In determining your liability to pay tax in Australia it is necessary to consider not only the domestic income tax laws but also any applicable double tax agreements.
Section 4 of the International Tax Agreements Act 1953 (Agreements Act) incorporates that Act with the Income Tax Assessment Act 1936 (ITAA 1936) and the ITAA 1997 so that all three Acts are read as one. The Agreements Act overrides both the ITAA 1936 and ITAA 1997 where there are inconsistent provisions (except in some limited situations).
Section 5 of the Agreements Act states that, subject to the provisions of the Agreements Act, any provision in an Agreement listed in section 5 has the force of law. The overseas Agreement is listed in section 5 of the Agreements Act.

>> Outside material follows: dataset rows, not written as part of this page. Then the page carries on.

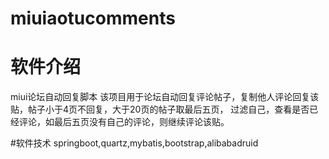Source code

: # miuiaotucomments
# 软件介绍
miui论坛自动回复脚本
该项目用于论坛自动回复评论帖子，复制他人评论回复该贴，帖子小于4页不回复，大于20页的帖子取最后五页，
过滤自己，查看是否已经评论，如最后五页没有自己的评论，则继续评论该贴。

#软件技术
springboot,quartz,mybatis,bootstrap,alibabadruid
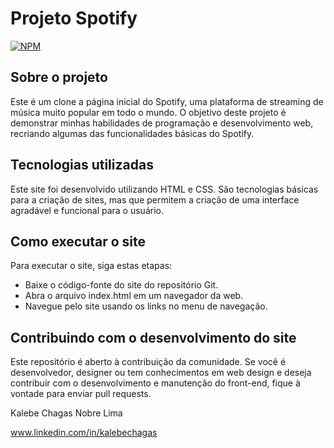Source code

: #  Projeto Spotify
[![NPM](https://img.shields.io/npm/l/react)](https://github.com/kalebechagas/Projeto_Spotify/blob/main/LICENSE)

## Sobre o projeto

Este é um clone a página inicial do Spotify, uma plataforma de streaming de música muito popular em todo o mundo. O objetivo deste projeto é demonstrar minhas habilidades de programação e desenvolvimento web, recriando algumas das funcionalidades básicas do Spotify.

## Tecnologias utilizadas
Este site foi desenvolvido utilizando HTML e CSS. São tecnologias básicas para a criação de sites, mas que permitem a criação de uma interface agradável e funcional para o usuário.

## Como executar o site
Para executar o site, siga estas etapas:

- Baixe o código-fonte do site do repositório Git.
- Abra o arquivo index.html em um navegador da web.
- Navegue pelo site usando os links no menu de navegação.

## Contribuindo com o desenvolvimento do site
Este repositório é aberto à contribuição da comunidade. Se você é desenvolvedor, designer ou tem conhecimentos em web design e deseja contribuir com o desenvolvimento e manutenção do front-end, fique à vontade para enviar pull requests.

Kalebe Chagas Nobre Lima

www.linkedin.com/in/kalebechagas
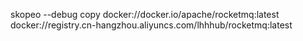 skopeo --debug copy docker://docker.io/apache/rocketmq:latest docker://registry.cn-hangzhou.aliyuncs.com/lhhhub/rocketmq:latest

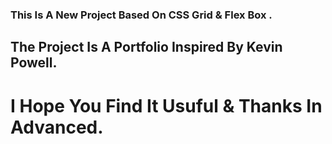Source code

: ### This Is A New Project Based On CSS Grid & Flex Box .
## The Project Is A Portfolio Inspired By Kevin Powell.
# I Hope You Find It Usuful & Thanks In Advanced.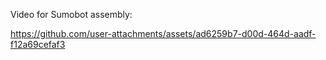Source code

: Video for Sumobot assembly:

https://github.com/user-attachments/assets/ad6259b7-d00d-464d-aadf-f12a69cefaf3

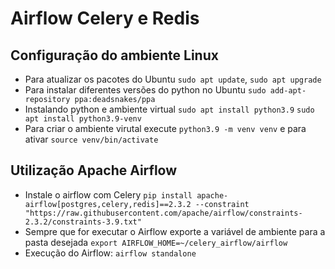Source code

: <h1>Airflow Celery e Redis</h1>
<h2>Configuração do ambiente Linux</h2>
<ul>
    <li>Para atualizar os pacotes do Ubuntu <code>sudo apt update</code>, <code>sudo apt upgrade</code></li>
    <li>Para instalar diferentes versões do python no Ubuntu <code>sudo add-apt-repository ppa:deadsnakes/ppa</code></li>
    <li>Instalando python e ambiente virtual <code>sudo apt install python3.9</code> <code>sudo apt install python3.9-venv</code></li>
    <li>Para criar o ambiente virutal execute <code>python3.9 -m venv venv</code> e para ativar <code>source venv/bin/activate</code></li>
</ul>
<h2>Utilização Apache Airflow</h2>
<ul>
    <li>Instale o airflow com Celery  <code>pip install apache-airflow[postgres,celery,redis]==2.3.2 --constraint "https://raw.githubusercontent.com/apache/airflow/constraints-2.3.2/constraints-3.9.txt"</code></li>
    <li>Sempre que for executar o Airflow exporte a variável de ambiente para a pasta desejada <code>export AIRFLOW_HOME=~/celery_airflow/airflow</code></li>
    <li>Execução do Airflow: <code>airflow standalone</code></li>
</ul>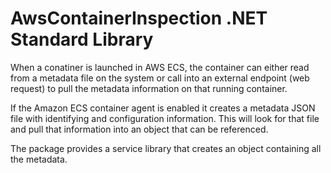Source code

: # AwsContainerInspection .NET Standard Library

When a conatiner is launched in AWS ECS, the container can either read from a metadata file on the system or call into an external endpoint (web request) to pull the metadata information on that running container. 

If the Amazon ECS container agent is enabled it creates a metadata JSON file with identifying and configuration information.  This will look for that file and pull that information into an object that can be referenced.

The package provides a service library that creates an object containing all the metadata.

The agreement between Australia and the overseas country operates to avoid the double taxation of income received by residents of Australia and the overseas country.
Article XX of the agreement considers the tax treatment of governmental salaries, wages and other similar remunerations including pensions paid from funds of one of the Contracting States, of a state or other political subdivision thereof or of an agency or authority of any of the foregoing for labor or personal services performed as an employee of any of the above in the discharge of governmental functions to a citizen of that State shall be exempt from tax by the other Contracting State.
Consequently your pension will be taxed in Australia under section 6-5 of the ITAA 1997 as according to article XX of the DTA between Australia and the overseas country Australia has the sole taxing rights as you are a citizen of Australia.
This income must be included in your tax return.
Please note:
Similar Australian government payments paid to spouses who are over the pension age and whose partner has died paid under the Veterans Affairs Entitlements Act 1986 are assessable income and not exempt from tax in Australia.